§ **Try it**:
From the first line of the data through the line containing "<!--START_SECTION:waka-->", transcribe each line exactly. Pictures do not belong in the copy.

§ **Given records**:
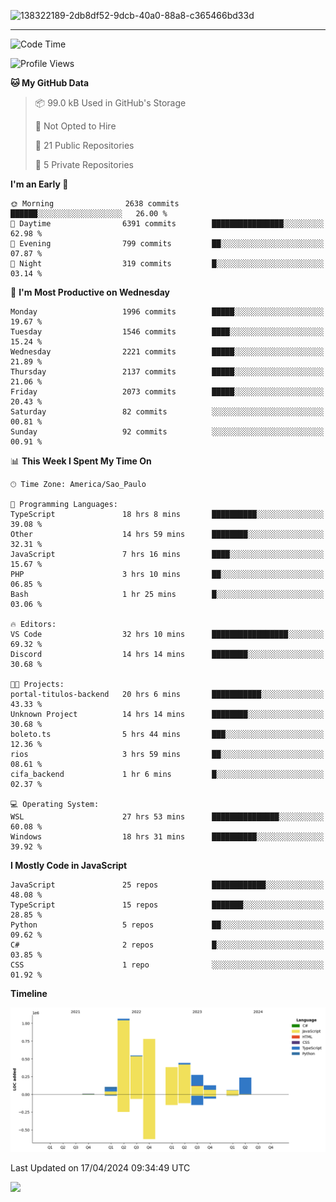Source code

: 
![138322189-2db8df52-9dcb-40a0-88a8-c365466bd33d](https://user-images.githubusercontent.com/89656623/214648213-d698ffe7-0c15-4728-8ac0-3e241011cc78.gif)

---

<!--START_SECTION:waka-->
![Code Time](http://img.shields.io/badge/Code%20Time-46%20hrs%2025%20mins-blue)

![Profile Views](http://img.shields.io/badge/Profile%20Views-11-blue)

**🐱 My GitHub Data** 

> 📦 99.0 kB Used in GitHub's Storage 
 > 
> 🚫 Not Opted to Hire
 > 
> 📜 21 Public Repositories 
 > 
> 🔑 5 Private Repositories 
 > 
**I'm an Early 🐤** 

```text
🌞 Morning                2638 commits        ██████░░░░░░░░░░░░░░░░░░░   26.00 % 
🌆 Daytime                6391 commits        ████████████████░░░░░░░░░   62.98 % 
🌃 Evening                799 commits         ██░░░░░░░░░░░░░░░░░░░░░░░   07.87 % 
🌙 Night                  319 commits         █░░░░░░░░░░░░░░░░░░░░░░░░   03.14 % 
```
📅 **I'm Most Productive on Wednesday** 

```text
Monday                   1996 commits        █████░░░░░░░░░░░░░░░░░░░░   19.67 % 
Tuesday                  1546 commits        ████░░░░░░░░░░░░░░░░░░░░░   15.24 % 
Wednesday                2221 commits        █████░░░░░░░░░░░░░░░░░░░░   21.89 % 
Thursday                 2137 commits        █████░░░░░░░░░░░░░░░░░░░░   21.06 % 
Friday                   2073 commits        █████░░░░░░░░░░░░░░░░░░░░   20.43 % 
Saturday                 82 commits          ░░░░░░░░░░░░░░░░░░░░░░░░░   00.81 % 
Sunday                   92 commits          ░░░░░░░░░░░░░░░░░░░░░░░░░   00.91 % 
```


📊 **This Week I Spent My Time On** 

```text
🕑︎ Time Zone: America/Sao_Paulo

💬 Programming Languages: 
TypeScript               18 hrs 8 mins       ██████████░░░░░░░░░░░░░░░   39.08 % 
Other                    14 hrs 59 mins      ████████░░░░░░░░░░░░░░░░░   32.31 % 
JavaScript               7 hrs 16 mins       ████░░░░░░░░░░░░░░░░░░░░░   15.67 % 
PHP                      3 hrs 10 mins       ██░░░░░░░░░░░░░░░░░░░░░░░   06.85 % 
Bash                     1 hr 25 mins        █░░░░░░░░░░░░░░░░░░░░░░░░   03.06 % 

🔥 Editors: 
VS Code                  32 hrs 10 mins      █████████████████░░░░░░░░   69.32 % 
Discord                  14 hrs 14 mins      ████████░░░░░░░░░░░░░░░░░   30.68 % 

🐱‍💻 Projects: 
portal-titulos-backend   20 hrs 6 mins       ███████████░░░░░░░░░░░░░░   43.33 % 
Unknown Project          14 hrs 14 mins      ████████░░░░░░░░░░░░░░░░░   30.68 % 
boleto.ts                5 hrs 44 mins       ███░░░░░░░░░░░░░░░░░░░░░░   12.36 % 
rios                     3 hrs 59 mins       ██░░░░░░░░░░░░░░░░░░░░░░░   08.61 % 
cifa_backend             1 hr 6 mins         █░░░░░░░░░░░░░░░░░░░░░░░░   02.37 % 

💻 Operating System: 
WSL                      27 hrs 53 mins      ███████████████░░░░░░░░░░   60.08 % 
Windows                  18 hrs 31 mins      ██████████░░░░░░░░░░░░░░░   39.92 % 
```

**I Mostly Code in JavaScript** 

```text
JavaScript               25 repos            ████████████░░░░░░░░░░░░░   48.08 % 
TypeScript               15 repos            ███████░░░░░░░░░░░░░░░░░░   28.85 % 
Python                   5 repos             ██░░░░░░░░░░░░░░░░░░░░░░░   09.62 % 
C#                       2 repos             █░░░░░░░░░░░░░░░░░░░░░░░░   03.85 % 
CSS                      1 repo              ░░░░░░░░░░░░░░░░░░░░░░░░░   01.92 % 
```



**Timeline**

![Lines of Code chart](https://raw.githubusercontent.com/NatanB4/NatanB4/main/assets/bar_graph.png)


 Last Updated on 17/04/2024 09:34:49 UTC
<!--END_SECTION:waka-->
    
  <a href="mailto:natanbarbosa027@gmail.com"><img src="https://img.shields.io/badge/Gmail-D14836?style=for-the-badge&logo=gmail&logoColor=white" target="_blank"></a>

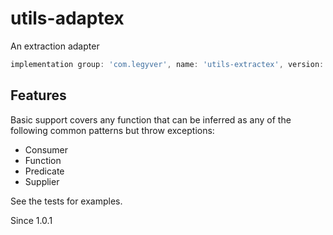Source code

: # utils-adaptex
An extraction adapter

```groovy
implementation group: 'com.legyver', name: 'utils-extractex', version: '3.5.0'
```

## Features
Basic support covers any function that can be inferred as any of the following common patterns but throw exceptions:

- Consumer
- Function
- Predicate
- Supplier

See the tests for examples.

Since 1.0.1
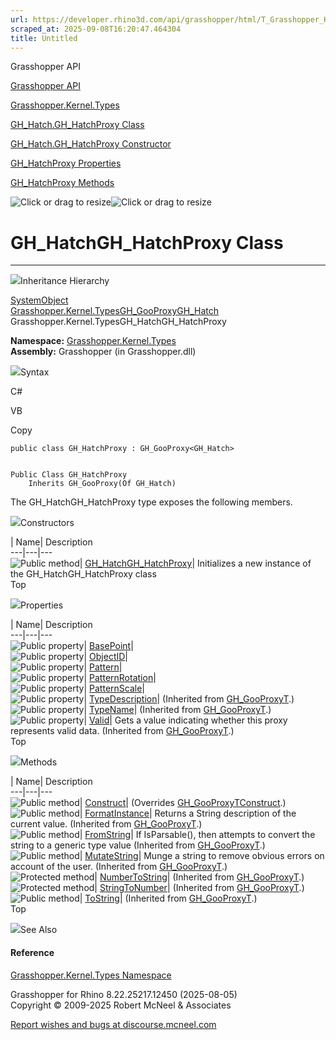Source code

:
 ```yaml
---
url: https://developer.rhino3d.com/api/grasshopper/html/T_Grasshopper_Kernel_Types_GH_Hatch_GH_HatchProxy.htm
scraped_at: 2025-09-08T16:20:47.464304
title: Untitled
---
```


Grasshopper API

[Grasshopper API](../html/723c01da-9986-4db2-8f53-6f3a7494df75.htm
"Grasshopper API")

[Grasshopper.Kernel.Types](../html/N_Grasshopper_Kernel_Types.htm
"Grasshopper.Kernel.Types")

[GH_Hatch.GH_HatchProxy
Class](../html/T_Grasshopper_Kernel_Types_GH_Hatch_GH_HatchProxy.htm
"GH_Hatch.GH_HatchProxy Class")

[GH_Hatch.GH_HatchProxy Constructor
](../html/M_Grasshopper_Kernel_Types_GH_Hatch_GH_HatchProxy__ctor.htm
"GH_Hatch.GH_HatchProxy Constructor ")

[GH_HatchProxy
Properties](../html/Properties_T_Grasshopper_Kernel_Types_GH_Hatch_GH_HatchProxy.htm
"GH_HatchProxy Properties")

[GH_HatchProxy
Methods](../html/Methods_T_Grasshopper_Kernel_Types_GH_Hatch_GH_HatchProxy.htm
"GH_HatchProxy Methods")

![Click or drag to resize](../icons/TocOpen.gif)![Click or drag to
resize](../icons/TocClose.gif)

# GH_HatchGH_HatchProxy Class  
  
---  
  
![](../icons/SectionExpanded.png)Inheritance Hierarchy

[SystemObject](https://docs.microsoft.com/dotnet/api/system.object)  
[Grasshopper.Kernel.TypesGH_GooProxy](T_Grasshopper_Kernel_Types_GH_GooProxy_1.htm)[GH_Hatch](T_Grasshopper_Kernel_Types_GH_Hatch.htm)  
Grasshopper.Kernel.TypesGH_HatchGH_HatchProxy  

**Namespace:** [Grasshopper.Kernel.Types](N_Grasshopper_Kernel_Types.htm)  
**Assembly:** Grasshopper (in Grasshopper.dll)

![](../icons/SectionExpanded.png)Syntax

C#

VB

Copy

    
    
    public class GH_HatchProxy : GH_GooProxy<GH_Hatch>
    
    
    Public Class GH_HatchProxy
    	Inherits GH_GooProxy(Of GH_Hatch)

The GH_HatchGH_HatchProxy type exposes the following members.

![](../icons/SectionExpanded.png)Constructors

| Name| Description  
---|---|---  
![Public method](../icons/pubmethod.gif)|
[GH_HatchGH_HatchProxy](M_Grasshopper_Kernel_Types_GH_Hatch_GH_HatchProxy__ctor.htm)|
Initializes a new instance of the GH_HatchGH_HatchProxy class  
Top

![](../icons/SectionExpanded.png)Properties

| Name| Description  
---|---|---  
![Public property](../icons/pubproperty.gif)|
[BasePoint](P_Grasshopper_Kernel_Types_GH_Hatch_GH_HatchProxy_BasePoint.htm)|  
![Public property](../icons/pubproperty.gif)|
[ObjectID](P_Grasshopper_Kernel_Types_GH_Hatch_GH_HatchProxy_ObjectID.htm)|  
![Public property](../icons/pubproperty.gif)|
[Pattern](P_Grasshopper_Kernel_Types_GH_Hatch_GH_HatchProxy_Pattern.htm)|  
![Public property](../icons/pubproperty.gif)|
[PatternRotation](P_Grasshopper_Kernel_Types_GH_Hatch_GH_HatchProxy_PatternRotation.htm)|  
![Public property](../icons/pubproperty.gif)|
[PatternScale](P_Grasshopper_Kernel_Types_GH_Hatch_GH_HatchProxy_PatternScale.htm)|  
![Public property](../icons/pubproperty.gif)|
[TypeDescription](P_Grasshopper_Kernel_Types_GH_GooProxy_1_TypeDescription.htm)|
(Inherited from [GH_GooProxyT](T_Grasshopper_Kernel_Types_GH_GooProxy_1.htm).)  
![Public property](../icons/pubproperty.gif)|
[TypeName](P_Grasshopper_Kernel_Types_GH_GooProxy_1_TypeName.htm)|  (Inherited
from [GH_GooProxyT](T_Grasshopper_Kernel_Types_GH_GooProxy_1.htm).)  
![Public property](../icons/pubproperty.gif)|
[Valid](P_Grasshopper_Kernel_Types_GH_GooProxy_1_Valid.htm)|  Gets a value
indicating whether this proxy represents valid data.  (Inherited from
[GH_GooProxyT](T_Grasshopper_Kernel_Types_GH_GooProxy_1.htm).)  
Top

![](../icons/SectionExpanded.png)Methods

| Name| Description  
---|---|---  
![Public method](../icons/pubmethod.gif)|
[Construct](M_Grasshopper_Kernel_Types_GH_Hatch_GH_HatchProxy_Construct.htm)|
(Overrides
[GH_GooProxyTConstruct](M_Grasshopper_Kernel_Types_GH_GooProxy_1_Construct.htm).)  
![Public method](../icons/pubmethod.gif)|
[FormatInstance](M_Grasshopper_Kernel_Types_GH_GooProxy_1_FormatInstance.htm)|
Returns a String description of the current value.  (Inherited from
[GH_GooProxyT](T_Grasshopper_Kernel_Types_GH_GooProxy_1.htm).)  
![Public method](../icons/pubmethod.gif)|
[FromString](M_Grasshopper_Kernel_Types_GH_GooProxy_1_FromString.htm)|  If
IsParsable(), then attempts to convert the string to a generic type value
(Inherited from [GH_GooProxyT](T_Grasshopper_Kernel_Types_GH_GooProxy_1.htm).)  
![Public method](../icons/pubmethod.gif)|
[MutateString](M_Grasshopper_Kernel_Types_GH_GooProxy_1_MutateString.htm)|
Munge a string to remove obvious errors on account of the user.  (Inherited
from [GH_GooProxyT](T_Grasshopper_Kernel_Types_GH_GooProxy_1.htm).)  
![Protected method](../icons/protmethod.gif)|
[NumberToString](M_Grasshopper_Kernel_Types_GH_GooProxy_1_NumberToString.htm)|
(Inherited from [GH_GooProxyT](T_Grasshopper_Kernel_Types_GH_GooProxy_1.htm).)  
![Protected method](../icons/protmethod.gif)|
[StringToNumber](M_Grasshopper_Kernel_Types_GH_GooProxy_1_StringToNumber.htm)|
(Inherited from [GH_GooProxyT](T_Grasshopper_Kernel_Types_GH_GooProxy_1.htm).)  
![Public method](../icons/pubmethod.gif)|
[ToString](M_Grasshopper_Kernel_Types_GH_GooProxy_1_ToString.htm)|  (Inherited
from [GH_GooProxyT](T_Grasshopper_Kernel_Types_GH_GooProxy_1.htm).)  
Top

![](../icons/SectionExpanded.png)See Also

#### Reference

[Grasshopper.Kernel.Types Namespace](N_Grasshopper_Kernel_Types.htm)

Grasshopper for Rhino 8.22.25217.12450 (2025-08-05)  
Copyright © 2009-2025 Robert McNeel & Associates

[Report wishes and bugs at
discourse.mcneel.com](https://discourse.mcneel.com/c/grasshopper)

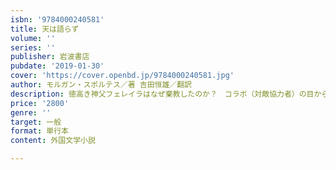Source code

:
 ```yaml
---
isbn: '9784000240581'
title: 天は語らず
volume: ''
series: ''
publisher: 岩波書店
pubdate: '2019-01-30'
cover: 'https://cover.openbd.jp/9784000240581.jpg'
author: モルガン・スポルテス／著 吉田恒雄／翻訳
description: 徳高き神父フェレイラはなぜ棄教したのか？　コラボ（対敵協力者）の目から描かれるもうひとつの「沈黙」
price: '2800'
genre: ''
target: 一般
format: 単行本
content: 外国文学小説

---
```

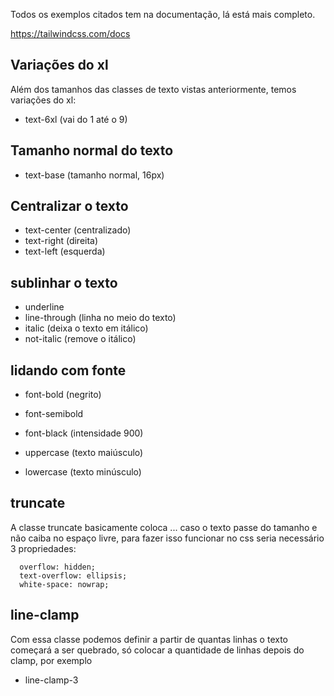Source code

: Todos os exemplos citados tem na documentação, lá está mais completo.

https://tailwindcss.com/docs

## Variações do xl

Além dos tamanhos das classes de texto vistas anteriormente, temos variações do xl:

- text-6xl (vai do 1 até o 9)

## Tamanho normal do texto

- text-base (tamanho normal, 16px)

## Centralizar o texto

- text-center (centralizado)
- text-right (direita)
- text-left (esquerda)

## sublinhar o texto

- underline
- line-through (linha no meio do texto)
- italic (deixa o texto em itálico)
- not-italic (remove o itálico)

## lidando com fonte

- font-bold (negrito)
- font-semibold
- font-black (intensidade 900)

- uppercase (texto maiúsculo)
- lowercase (texto minúsculo)

## truncate

A classe truncate basicamente coloca ... caso o texto passe do tamanho e não caiba no espaço livre, para fazer isso funcionar no css seria necessário 3 propriedades:

```
  overflow: hidden;
  text-overflow: ellipsis;
  white-space: nowrap;
```

## line-clamp

Com essa classe podemos definir a partir de quantas linhas o texto começará a ser quebrado, só colocar a quantidade de linhas depois do clamp, por exemplo

- line-clamp-3
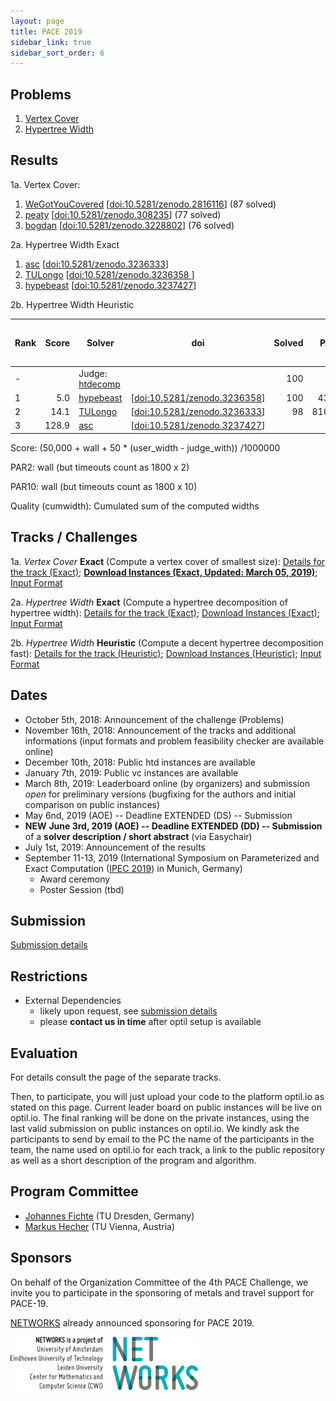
 ```yaml
---
layout: page
title: PACE 2019 
sidebar_link: true
sidebar_sort_order: 6
---
```


## Problems
1. [Vertex Cover](vc/index)
2. [Hypertree Width](htd/index)

## Results
1a. Vertex Cover:
1. [WeGotYouCovered](https://github.com/sebalamm/pace-2019/releases/tag/pace-2019)  [[doi:10.5281/zenodo.2816116](https://doi.org/10.5281/zenodo.2816116)] (87 solved)
2. [peaty](https://github.com/jamestrimble/peaty) [[doi:10.5281/zenodo.308235](https://doi.org/10.5281/zenodo.3082356)] (77 solved)
3. [bogdan](https://github.com/zbogdan/pace-2019) [[doi:10.5281/zenodo.3228802](https://zenodo.org/badge/latestdoi/185278234)] (76 solved)

2a. Hypertree Width Exact
1. [asc](https://github.com/ASchidler/frasmt_pace) [[doi:10.5281/zenodo.3236333](https://zenodo.org/record/3236333#.XScU2yaxU5k)]
2. [TULongo](https://github.com/TULongo/pace-2019-HD-exact) [[doi:10.5281/zenodo.3236358
](https://zenodo.org/record/3236358#.XScTYS2ZM_M)]
3. [hypebeast](https://github.com/jamestrimble/heidi) [[doi:10.5281/zenodo.3237427](https://doi.org/10.5281/zenodo.3237427)]

2b. Hypertree Width Heuristic

| Rank | Score  | Solver                                                                        | doi                                                                               | Solved    | PAR1      | PAR2      | PAR10     | Quality (cumwidth) [1]| Quality (better 1st vs 2nd)   |  
| ---  | ---:   | ---                                                                           |:---:                                                                              | ---:      | ---:      | ---:      |---:       | ---:                  | ---:                          |
| -    |        |Judge: [htdecomp](https://www.dbai.tuwien.ac.at/proj/hypertree/downloads.html) |                                                                                   |100        | -         | -         | -         | 603                   | -                             |
| 1    |   5.0  |[hypebeast](https://github.com/jamestrimble/heidi)                             | [[doi:10.5281/zenodo.3236358](https://zenodo.org/record/3236358#.XScTYS2ZM_M)]    |100        | 430.5     | 430.5     | 430.5     | 1104                  | 0                             | 
| 2    |  14.1  |[TULongo](https://github.com/TULongo/pace-2019-HD-exact)                       | [[doi:10.5281/zenodo.3236333](https://zenodo.org/record/3236333#.XScU2yaxU5k)]    |98         | 8161.2    | 15360.9   | 72960.9   | 614                   | 86                            |
| 3    | 128.9  |[asc](https://github.com/ASchidler/frasmt_pace)                                | [[doi:10.5281/zenodo.3237427](https://doi.org/10.5281/zenodo.3237427)]            |           |           |           |           |                       |                               |


Score: 
(50,000 + wall + 50 * (user_width - judge_with)) /1000000

PAR2:
wall (but timeouts count as 1800 x 2)

PAR10:
wall (but timeouts count as 1800 x 10)

Quality (cumwidth): 
Cumulated sum of the computed widths 


## Tracks / Challenges
1a. *Vertex Cover* **Exact**
(Compute a vertex cover of smallest size):
[Details for the track (Exact)](vc/vc_exact); [**Download Instances (Exact, Updated: March 05, 2019)**](/files/pace2019-vc-exact-public-v2.tar.bz2);  [Input Format](vc/vc_format)


2a. *Hypertree Width* **Exact**
 (Compute a hypertree decomposition of hypertree width):
 [Details for the track (Exact)](htd/htd_exact); [Download Instances (Exact)](/files/pace2019-htd-exact-public.tar.bz2); [Input Format](htd/htd_format)    
    
2b. *Hypertree Width* **Heuristic** 
(Compute a decent hypertree decomposition fast):
[Details for the track (Heuristic)](htd/htd_heur); [Download Instances (Heuristic)](/files/pace2019-htd-heur-public.tar.bz2); [Input Format](htd/htd_format)

## Dates

- October 5th, 2018: Announcement of the challenge (Problems)
- November 16th, 2018: Announcement of the tracks and additional informations (input formats and problem feasibility checker are available online)
- December 10th, 2018: Public htd instances are available
- January 7th, 2019: Public vc instances are available
- March 8th, 2019: Leaderboard online (by organizers) and submission *open* for preliminary versions (bugfixing for the authors and initial comparison on public instances)
- May 6nd, 2019 (AOE)  -- Deadline EXTENDED (DS) -- Submission
- **NEW** **June 3rd, 2019 (AOE) -- Deadline EXTENDED (DD) -- Submission** of a **solver description / short abstract** (via Easychair)
- July 1st, 2019: Announcement of the results
- September 11-13, 2019 (International Symposium on Parameterized and Exact Computation ([IPEC 2019](http://fpt.wikidot.com/ipec)) in Munich, Germany)
  - Award ceremony
  - Poster Session (tbd) 

## Submission 
[Submission details](submissions)

## Restrictions
- External Dependencies
   - likely upon request, see [submission details](submissions)
   - please **contact us in time** after optil setup is available


## Evaluation
For details consult the page of the separate tracks.


Then, to participate, you will just upload your code to the platform optil.io as stated on this page. Current leader board on public instances will be live on optil.io. The final ranking will be done on the private instances, using the last valid submission on public instances on optil.io. We kindly ask the participants to send by email to the PC the name of the participants in the team, the name used on optil.io for each track, a link to the public repository as well as a short description of the program and algorithm.



## Program Committee

- [Johannes Fichte](https://iccl.inf.tu-dresden.de/web/Johannes_Fichte) (TU Dresden, Germany)
- [Markus Hecher](https://www.dbai.tuwien.ac.at/staff/hecher/) (TU Vienna, Austria)


## Sponsors


On behalf of the Organization Committee of the 4th PACE Challenge, we invite you to participate in the sponsoring of metals and travel support for PACE-19.


[NETWORKS](http://thenetworkcenter.nl/) already announced sponsoring for PACE 2019. 

<img src="/assets/img/networks-logopartners-lang-rgb-1000px.jpg" alt="NETWORKS logo" style="width: 300px;"/>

§ **Exercise output**:
Source code

: 
![138322189-2db8df52-9dcb-40a0-88a8-c365466bd33d](https://user-images.githubusercontent.com/89656623/214648213-d698ffe7-0c15-4728-8ac0-3e241011cc78.gif)

---

<!--START_SECTION:waka-->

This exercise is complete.